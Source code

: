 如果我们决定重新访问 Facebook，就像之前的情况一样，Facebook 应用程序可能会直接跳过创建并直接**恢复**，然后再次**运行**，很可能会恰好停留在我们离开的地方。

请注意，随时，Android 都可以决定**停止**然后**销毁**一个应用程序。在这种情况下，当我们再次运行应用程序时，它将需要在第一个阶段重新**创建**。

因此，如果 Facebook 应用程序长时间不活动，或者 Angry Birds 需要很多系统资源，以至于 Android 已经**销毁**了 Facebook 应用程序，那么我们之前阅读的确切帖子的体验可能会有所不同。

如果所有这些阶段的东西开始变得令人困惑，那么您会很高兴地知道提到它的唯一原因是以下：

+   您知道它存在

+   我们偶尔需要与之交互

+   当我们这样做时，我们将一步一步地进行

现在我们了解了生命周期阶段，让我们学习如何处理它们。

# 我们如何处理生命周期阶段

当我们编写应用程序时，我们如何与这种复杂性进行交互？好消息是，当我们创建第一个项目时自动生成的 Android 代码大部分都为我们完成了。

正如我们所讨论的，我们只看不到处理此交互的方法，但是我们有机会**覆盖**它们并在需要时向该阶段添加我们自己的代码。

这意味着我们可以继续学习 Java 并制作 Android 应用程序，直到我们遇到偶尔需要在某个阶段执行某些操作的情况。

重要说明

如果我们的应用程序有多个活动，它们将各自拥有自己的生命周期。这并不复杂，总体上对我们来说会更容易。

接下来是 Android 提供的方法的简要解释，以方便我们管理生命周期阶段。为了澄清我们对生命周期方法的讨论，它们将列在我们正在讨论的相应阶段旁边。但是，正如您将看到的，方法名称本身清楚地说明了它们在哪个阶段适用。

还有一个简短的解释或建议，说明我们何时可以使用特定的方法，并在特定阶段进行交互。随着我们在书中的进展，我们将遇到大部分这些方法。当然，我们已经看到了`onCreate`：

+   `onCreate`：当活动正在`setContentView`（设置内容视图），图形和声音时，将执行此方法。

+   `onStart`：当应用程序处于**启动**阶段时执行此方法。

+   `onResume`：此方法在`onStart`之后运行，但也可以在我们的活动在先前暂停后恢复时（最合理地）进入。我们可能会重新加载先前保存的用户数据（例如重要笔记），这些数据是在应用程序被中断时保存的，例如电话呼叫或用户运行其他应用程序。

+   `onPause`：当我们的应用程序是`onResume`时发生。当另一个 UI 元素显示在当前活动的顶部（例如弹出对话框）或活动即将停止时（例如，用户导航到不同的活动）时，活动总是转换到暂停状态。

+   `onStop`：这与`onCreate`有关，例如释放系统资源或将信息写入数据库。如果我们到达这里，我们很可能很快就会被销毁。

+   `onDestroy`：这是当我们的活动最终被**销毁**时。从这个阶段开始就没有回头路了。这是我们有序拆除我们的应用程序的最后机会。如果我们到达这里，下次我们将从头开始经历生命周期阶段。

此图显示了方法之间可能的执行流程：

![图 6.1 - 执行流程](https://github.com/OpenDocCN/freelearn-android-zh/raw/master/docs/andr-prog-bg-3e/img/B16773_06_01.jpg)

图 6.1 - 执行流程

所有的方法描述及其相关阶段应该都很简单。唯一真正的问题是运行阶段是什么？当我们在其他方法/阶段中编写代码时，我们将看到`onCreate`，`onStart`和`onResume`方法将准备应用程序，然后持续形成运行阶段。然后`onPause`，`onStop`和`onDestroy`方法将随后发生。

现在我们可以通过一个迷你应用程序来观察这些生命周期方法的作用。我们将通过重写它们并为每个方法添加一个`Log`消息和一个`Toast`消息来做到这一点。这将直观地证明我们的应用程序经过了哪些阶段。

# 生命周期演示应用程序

-------

*ACTION ITEM*. Only the number should be given: the count of lines in the entries that contain the string "onResume".

*RESULT FOR THIS EXERCISE*. 3